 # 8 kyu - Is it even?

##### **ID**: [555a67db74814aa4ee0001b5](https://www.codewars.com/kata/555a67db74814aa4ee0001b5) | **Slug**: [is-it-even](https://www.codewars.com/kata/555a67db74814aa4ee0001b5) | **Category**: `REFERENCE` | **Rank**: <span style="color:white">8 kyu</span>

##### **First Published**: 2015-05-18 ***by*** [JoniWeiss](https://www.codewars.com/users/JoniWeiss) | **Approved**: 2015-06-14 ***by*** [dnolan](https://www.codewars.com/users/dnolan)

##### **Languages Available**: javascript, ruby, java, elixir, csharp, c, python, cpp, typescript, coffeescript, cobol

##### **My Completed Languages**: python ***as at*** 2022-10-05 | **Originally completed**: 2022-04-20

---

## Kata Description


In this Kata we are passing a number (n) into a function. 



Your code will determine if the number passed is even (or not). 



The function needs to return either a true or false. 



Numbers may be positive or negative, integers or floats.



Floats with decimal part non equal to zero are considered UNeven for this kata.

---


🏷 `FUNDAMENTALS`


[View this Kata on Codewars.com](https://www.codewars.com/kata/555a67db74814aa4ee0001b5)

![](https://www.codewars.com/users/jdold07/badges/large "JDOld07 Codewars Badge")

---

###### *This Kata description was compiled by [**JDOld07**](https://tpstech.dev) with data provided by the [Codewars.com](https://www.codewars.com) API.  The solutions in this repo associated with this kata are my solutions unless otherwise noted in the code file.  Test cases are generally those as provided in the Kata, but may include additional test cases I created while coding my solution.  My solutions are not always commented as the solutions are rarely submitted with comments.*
***
§ Activity
Give only the number of lines in the data that hold the word "this".

§ Exercise result
4